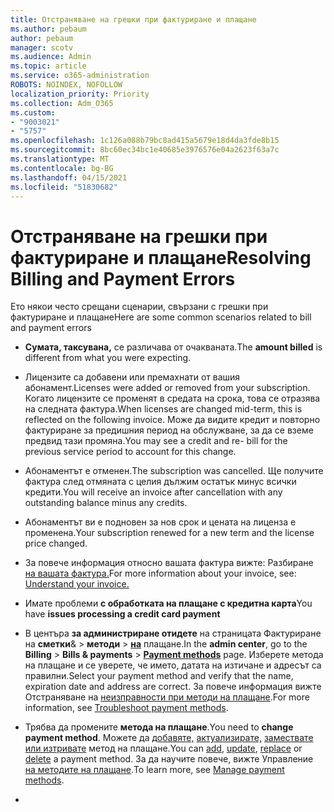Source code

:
 ```yaml
---
title: Отстраняване на грешки при фактуриране и плащане
ms.author: pebaum
author: pebaum
manager: scotv
ms.audience: Admin
ms.topic: article
ms.service: o365-administration
ROBOTS: NOINDEX, NOFOLLOW
localization_priority: Priority
ms.collection: Adm_O365
ms.custom:
- "9003021"
- "5757"
ms.openlocfilehash: 1c126a088b79bc8ad415a5679e18d4da3fde8b15
ms.sourcegitcommit: 8bc60ec34bc1e40685e3976576e04a2623f63a7c
ms.translationtype: MT
ms.contentlocale: bg-BG
ms.lasthandoff: 04/15/2021
ms.locfileid: "51830682"
---
```

# <a name="resolving-billing-and-payment-errors"></a><span data-ttu-id="ecf22-102">Отстраняване на грешки при фактуриране и плащане</span><span class="sxs-lookup"><span data-stu-id="ecf22-102">Resolving Billing and Payment Errors</span></span>

<span data-ttu-id="ecf22-103">Ето някои често срещани сценарии, свързани с грешки при фактуриране и плащане</span><span class="sxs-lookup"><span data-stu-id="ecf22-103">Here are some common scenarios related to bill and payment errors</span></span>

- <span data-ttu-id="ecf22-104">**Сумата, таксувана,** се различава от очакваната.</span><span class="sxs-lookup"><span data-stu-id="ecf22-104">The  **amount billed** is different from what you were expecting.</span></span>
- <span data-ttu-id="ecf22-105">Лицензите са добавени или премахнати от вашия абонамент.</span><span class="sxs-lookup"><span data-stu-id="ecf22-105">Licenses were added or removed from your subscription.</span></span> <span data-ttu-id="ecf22-106">Когато лицензите се променят в средата на срока, това се отразява на следната фактура.</span><span class="sxs-lookup"><span data-stu-id="ecf22-106">When licenses are changed mid-term, this is reflected on the following invoice.</span></span> <span data-ttu-id="ecf22-107">Може да видите кредит и повторно фактуриране за предишния период на обслужване, за да се вземе предвид тази промяна.</span><span class="sxs-lookup"><span data-stu-id="ecf22-107">You may see a credit and re- bill for the previous service period to account for this change.</span></span>
- <span data-ttu-id="ecf22-108">Абонаментът е отменен.</span><span class="sxs-lookup"><span data-stu-id="ecf22-108">The subscription was cancelled.</span></span> <span data-ttu-id="ecf22-109">Ще получите фактура след отмяната с целия дължим остатък минус всички кредити.</span><span class="sxs-lookup"><span data-stu-id="ecf22-109">You will receive an invoice after cancellation with any outstanding balance minus any credits.</span></span>
- <span data-ttu-id="ecf22-110">Абонаментът ви е подновен за нов срок и цената на лиценза е променена.</span><span class="sxs-lookup"><span data-stu-id="ecf22-110">Your subscription renewed for a new term and the license price changed.</span></span>
- <span data-ttu-id="ecf22-111">За повече информация относно вашата фактура вижте: Разбиране  [на вашата фактура.](https://docs.microsoft.com/microsoft-365/commerce/billing-and-payments/understand-your-invoice2)</span><span class="sxs-lookup"><span data-stu-id="ecf22-111">For more information about your invoice, see:  [Understand your invoice.](https://docs.microsoft.com/microsoft-365/commerce/billing-and-payments/understand-your-invoice2)</span></span>
- <span data-ttu-id="ecf22-112">Имате проблеми  **с обработката на плащане с кредитна карта**</span><span class="sxs-lookup"><span data-stu-id="ecf22-112">You have  **issues processing a credit card payment**</span></span>
- <span data-ttu-id="ecf22-113">В центъра **за администриране отидете** на страницата Фактуриране на **сметки**&   >   **методи**   >   **[на](https://go.microsoft.com/fwlink/p/?linkid=2018806)** плащане.</span><span class="sxs-lookup"><span data-stu-id="ecf22-113">In the  **admin center**, go to the  **Billing**  >  **Bills & payments**  >  **[Payment methods](https://go.microsoft.com/fwlink/p/?linkid=2018806)** page.</span></span> <span data-ttu-id="ecf22-114">Изберете метода на плащане и се уверете, че името, датата на изтичане и адресът са правилни.</span><span class="sxs-lookup"><span data-stu-id="ecf22-114">Select your payment method and verify that the name, expiration date and address are correct.</span></span> <span data-ttu-id="ecf22-115">За повече информация вижте Отстраняване на  [неизправности при методи на плащане](https://docs.microsoft.com/microsoft-365/commerce/billing-and-payments/manage-payment-methods#troubleshoot-payment-methods).</span><span class="sxs-lookup"><span data-stu-id="ecf22-115">For more information, see  [Troubleshoot payment methods](https://docs.microsoft.com/microsoft-365/commerce/billing-and-payments/manage-payment-methods#troubleshoot-payment-methods).</span></span>

- <span data-ttu-id="ecf22-116">Трябва да промените  **метода на плащане**.</span><span class="sxs-lookup"><span data-stu-id="ecf22-116">You need to  **change payment method**.</span></span> <span data-ttu-id="ecf22-117">Можете да [добавяте,](https://docs.microsoft.com/microsoft-365/commerce/billing-and-payments/manage-payment-methods?view=o365-worldwide#add-a-payment-method)  [актуализирате,](https://docs.microsoft.com/microsoft-365/commerce/billing-and-payments/manage-payment-methods?view=o365-worldwide#update-payment-method-details)  [замествате](https://docs.microsoft.com/microsoft-365/commerce/billing-and-payments/manage-payment-methods?view=o365-worldwide#replace-a-payment-method)  [или изтривате](https://docs.microsoft.com/microsoft-365/commerce/billing-and-payments/manage-payment-methods?view=o365-worldwide#delete-a-payment-method)  метод на плащане.</span><span class="sxs-lookup"><span data-stu-id="ecf22-117">You can [add](https://docs.microsoft.com/microsoft-365/commerce/billing-and-payments/manage-payment-methods?view=o365-worldwide#add-a-payment-method),  [update](https://docs.microsoft.com/microsoft-365/commerce/billing-and-payments/manage-payment-methods?view=o365-worldwide#update-payment-method-details),  [replace](https://docs.microsoft.com/microsoft-365/commerce/billing-and-payments/manage-payment-methods?view=o365-worldwide#replace-a-payment-method)  or  [delete](https://docs.microsoft.com/microsoft-365/commerce/billing-and-payments/manage-payment-methods?view=o365-worldwide#delete-a-payment-method)  a payment method.</span></span> <span data-ttu-id="ecf22-118">За да научите повече, вижте Управление  [на методите на плащане](https://docs.microsoft.com/microsoft-365/commerce/billing-and-payments/manage-payment-methods?view=o365-worldwide).</span><span class="sxs-lookup"><span data-stu-id="ecf22-118">To learn more, see  [Manage payment methods](https://docs.microsoft.com/microsoft-365/commerce/billing-and-payments/manage-payment-methods?view=o365-worldwide).</span></span>
-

:::::

** Instructions to follow **
Each line of the material that contains the string "were" has to be copied out.

** Output below **
- <span data-ttu-id="ecf22-104">**Сумата, таксувана,** се различава от очакваната.</span><span class="sxs-lookup"><span data-stu-id="ecf22-104">The  **amount billed** is different from what you were expecting.</span></span>
- <span data-ttu-id="ecf22-105">Лицензите са добавени или премахнати от вашия абонамент.</span><span class="sxs-lookup"><span data-stu-id="ecf22-105">Licenses were added or removed from your subscription.</span></span> <span data-ttu-id="ecf22-106">Когато лицензите се променят в средата на срока, това се отразява на следната фактура.</span><span class="sxs-lookup"><span data-stu-id="ecf22-106">When licenses are changed mid-term, this is reflected on the following invoice.</span></span> <span data-ttu-id="ecf22-107">Може да видите кредит и повторно фактуриране за предишния период на обслужване, за да се вземе предвид тази промяна.</span><span class="sxs-lookup"><span data-stu-id="ecf22-107">You may see a credit and re- bill for the previous service period to account for this change.</span></span>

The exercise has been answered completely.